▶ [Try it]
Would you count the lines below that contain the string "image" and reply with that number only?

• • • •

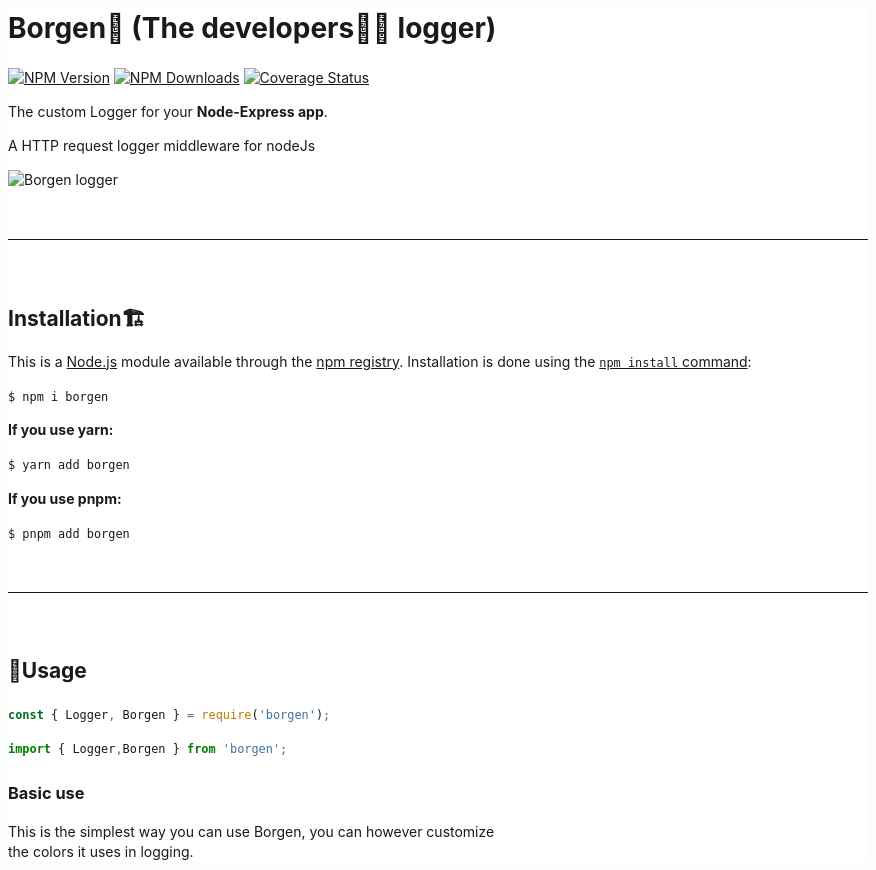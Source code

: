 # Borgen🏅 (The developers👨‍💻 logger)

[![NPM Version][npm-version-image]][npm-url]
[![NPM Downloads][npm-downloads-image]][npm-url]
[![Coverage Status](https://coveralls.io/repos/github/Codedwells/Borgen/badge.svg?branch=master)](https://coveralls.io/github/Codedwells/Borgen?branch=master)

The custom Logger for your **Node-Express app**.

A HTTP request logger middleware for nodeJs

![Borgen logger](https://raw.githubusercontent.com/Codedwells/Borgen/master/screenshots/borgen.png)

<br>

---

<br>

## Installation🏗️

This is a [Node.js](https://nodejs.org/en/) module available through the
[npm registry](https://www.npmjs.com/). Installation is done using the
[`npm install` command](https://docs.npmjs.com/getting-started/installing-npm-packages-locally):

```sh
$ npm i borgen
```

**If you use yarn:**
```sh
$ yarn add borgen
```

**If you use pnpm:**
```sh
$ pnpm add borgen
```

<br>

---

<br>

## 🚀Usage

```js
const { Logger, Borgen } = require('borgen');
```
```ts
import { Logger,Borgen } from 'borgen';
```

### Basic use
This is the simplest way you can use Borgen, you can however customize \
the colors it uses in logging.


[npm-downloads-image]: https://badgen.net/npm/dm/borgen
[npm-url]: https://npmjs.org/package/borgen
[npm-version-image]: https://badgen.net/npm/v/borgen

• • • •

▶ [Solution for this exercise]
4